## Exercise prompt
Only the lines from the beginning of the listing below through the line with "Položaj neutralne linije određen" belong in the answer; please print them exactly and drop the pictures.

─── Given data

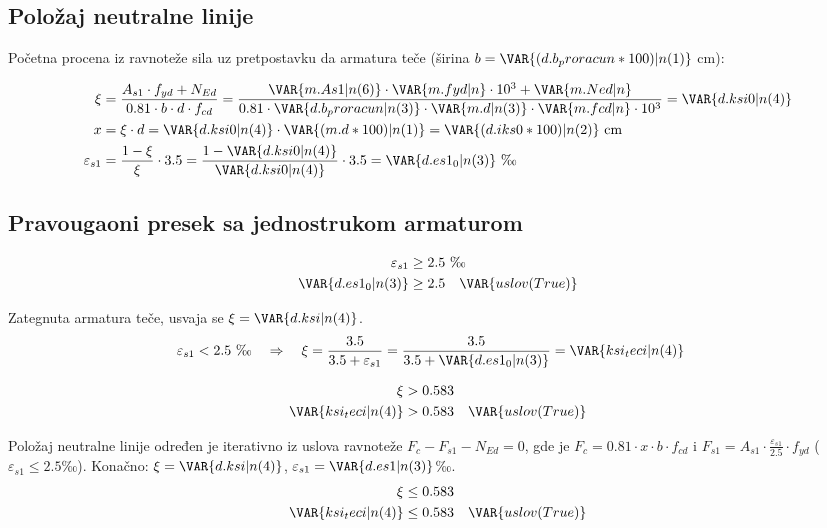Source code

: \subsection{Položaj neutralne linije}

Početna procena iz ravnoteže sila uz pretpostavku da armatura teče (širina $b = \VAR{(d.b_proracun*100)|n(1)}$ cm):

\begin{align*}
\xi &= \frac{A_{s1} \cdot f_{yd} + N_{Ed}}{0.81 \cdot b \cdot d \cdot f_{cd}} = \frac{\VAR{m.As1|n(6)} \cdot \VAR{m.fyd|n} \cdot 10^3 + \VAR{m.Ned|n}}{0.81 \cdot \VAR{d.b_proracun|n(3)} \cdot \VAR{m.d|n(3)} \cdot \VAR{m.fcd|n} \cdot 10^3} = \VAR{d.ksi0|n(4)} \\
x &= \xi \cdot d = \VAR{d.ksi0|n(4)} \cdot \VAR{(m.d*100)|n(1)} = \VAR{(d.iks0*100)|n(2)} \ \mathrm{cm} \\
\varepsilon_{s1} &= \frac{1 - \xi}{\xi} \cdot 3.5 = \frac{1 - \VAR{d.ksi0|n(4)}}{\VAR{d.ksi0|n(4)}} \cdot 3.5 = \VAR{d.es1_0|n(3)} \ \text{‰}
\end{align*}

\subsection{Pravougaoni presek sa jednostrukom armaturom}

\begin{align*}
\varepsilon_{s1} &\geq 2.5 \ \text{‰} \\
\VAR{d.es1_0|n(3)} &\geq 2.5 \quad \VAR{uslov(True)}
\end{align*}

Zategnuta armatura teče, usvaja se $\xi = \VAR{d.ksi|n(4)}$.
\begin{align*}
\varepsilon_{s1} &< 2.5 \ \text{‰} \quad \Rightarrow \quad \xi = \frac{3.5}{3.5 + \varepsilon_{s1}} = \frac{3.5}{3.5 + \VAR{d.es1_0|n(3)}} = \VAR{ksi_teci|n(4)}
\end{align*}

\begin{align*}
\xi &> 0.583 \\
\VAR{ksi_teci|n(4)} &> 0.583 \quad \VAR{uslov(True)}
\end{align*}

Položaj neutralne linije određen je iterativno iz uslova ravnoteže $F_c - F_{s1} - N_{Ed} = 0$, gde je
$F_c = 0.81 \cdot x \cdot b \cdot f_{cd}$ i $F_{s1} = A_{s1} \cdot \frac{\varepsilon_{s1}}{2.5} \cdot f_{yd}$ ($\varepsilon_{s1} \leq 2.5$‰). Konačno: $\xi = \VAR{d.ksi|n(4)}$, $\varepsilon_{s1} = \VAR{d.es1|n(3)}$‰.
\begin{align*}
\xi &\leq 0.583 \\
\VAR{ksi_teci|n(4)} &\leq 0.583 \quad \VAR{uslov(True)}
\end{align*}

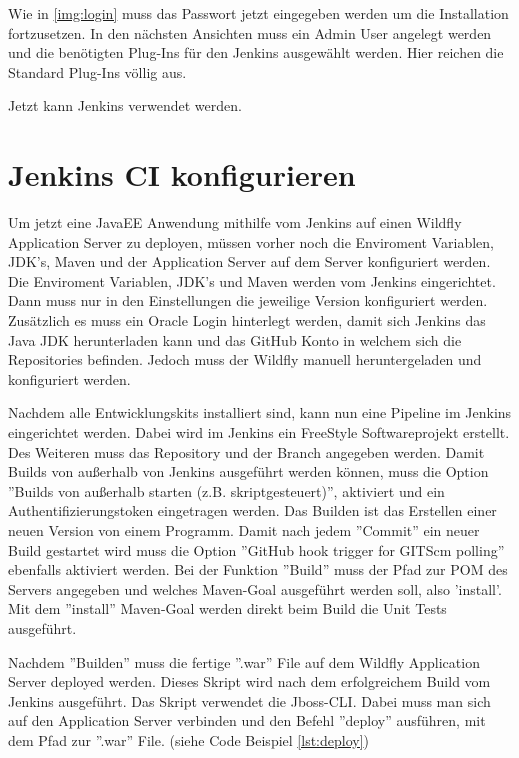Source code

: Wie in \ref{img:login} muss das Passwort jetzt eingegeben werden um die Installation fortzusetzen. In den nächsten Ansichten muss ein Admin User angelegt werden und die benötigten Plug-Ins für den Jenkins ausgewählt werden. Hier reichen die Standard Plug-Ins völlig aus.

Jetzt kann Jenkins verwendet werden.

\section{Jenkins CI konfigurieren}
\label{sec:jenkinsconfiguration}
Um jetzt eine JavaEE Anwendung mithilfe vom Jenkins auf einen Wildfly Application Server zu deployen, müssen vorher noch die Enviroment Variablen, JDK's, Maven und der Application Server auf dem Server konfiguriert werden. Die Enviroment Variablen, JDK's und Maven werden vom Jenkins eingerichtet. Dann muss nur in den Einstellungen die jeweilige Version konfiguriert werden. Zusätzlich es muss ein Oracle Login hinterlegt werden, damit sich Jenkins das Java JDK herunterladen kann und das GitHub Konto in welchem sich die Repositories befinden. Jedoch muss der Wildfly manuell heruntergeladen und konfiguriert werden.

Nachdem alle Entwicklungskits installiert sind, kann nun eine Pipeline im Jenkins eingerichtet werden. Dabei wird im Jenkins ein FreeStyle Softwareprojekt erstellt. Des Weiteren muss das Repository und der Branch angegeben werden. Damit Builds von außerhalb von Jenkins ausgeführt werden können, muss die Option ''Builds von außerhalb starten (z.B. skriptgesteuert)'', aktiviert und ein Authentifizierungstoken eingetragen werden. Das Builden ist das Erstellen einer neuen Version von einem Programm. Damit nach jedem ''Commit'' ein neuer Build gestartet wird muss die Option ''GitHub hook trigger for GITScm polling'' ebenfalls aktiviert werden. Bei der Funktion ''Build'' muss der Pfad zur POM des Servers angegeben und welches Maven-Goal ausgeführt werden soll, also 'install'. Mit dem ''install'' Maven-Goal werden direkt beim Build die Unit Tests ausgeführt.

Nachdem ''Builden'' muss die fertige ''.war'' File auf dem Wildfly Application Server deployed werden. Dieses Skript wird nach dem erfolgreichem Build vom Jenkins ausgeführt. Das Skript verwendet die Jboss-CLI. Dabei muss man sich auf den Application Server verbinden und den Befehl ''deploy'' ausführen, mit dem Pfad zur ''.war'' File. (siehe Code Beispiel \ref{lst:deploy})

──────

## Solution
Source code

: \subsection{Položaj neutralne linije}

Početna procena iz ravnoteže sila uz pretpostavku da armatura teče (širina $b = \VAR{(d.b_proracun*100)|n(1)}$ cm):

\begin{align*}
\xi &= \frac{A_{s1} \cdot f_{yd} + N_{Ed}}{0.81 \cdot b \cdot d \cdot f_{cd}} = \frac{\VAR{m.As1|n(6)} \cdot \VAR{m.fyd|n} \cdot 10^3 + \VAR{m.Ned|n}}{0.81 \cdot \VAR{d.b_proracun|n(3)} \cdot \VAR{m.d|n(3)} \cdot \VAR{m.fcd|n} \cdot 10^3} = \VAR{d.ksi0|n(4)} \\
x &= \xi \cdot d = \VAR{d.ksi0|n(4)} \cdot \VAR{(m.d*100)|n(1)} = \VAR{(d.iks0*100)|n(2)} \ \mathrm{cm} \\
\varepsilon_{s1} &= \frac{1 - \xi}{\xi} \cdot 3.5 = \frac{1 - \VAR{d.ksi0|n(4)}}{\VAR{d.ksi0|n(4)}} \cdot 3.5 = \VAR{d.es1_0|n(3)} \ \text{‰}
\end{align*}

\subsection{Pravougaoni presek sa jednostrukom armaturom}

\begin{align*}
\varepsilon_{s1} &\geq 2.5 \ \text{‰} \\
\VAR{d.es1_0|n(3)} &\geq 2.5 \quad \VAR{uslov(True)}
\end{align*}

Zategnuta armatura teče, usvaja se $\xi = \VAR{d.ksi|n(4)}$.
\begin{align*}
\varepsilon_{s1} &< 2.5 \ \text{‰} \quad \Rightarrow \quad \xi = \frac{3.5}{3.5 + \varepsilon_{s1}} = \frac{3.5}{3.5 + \VAR{d.es1_0|n(3)}} = \VAR{ksi_teci|n(4)}
\end{align*}

\begin{align*}
\xi &> 0.583 \\
\VAR{ksi_teci|n(4)} &> 0.583 \quad \VAR{uslov(True)}
\end{align*}

Položaj neutralne linije određen je iterativno iz uslova ravnoteže $F_c - F_{s1} - N_{Ed} = 0$, gde je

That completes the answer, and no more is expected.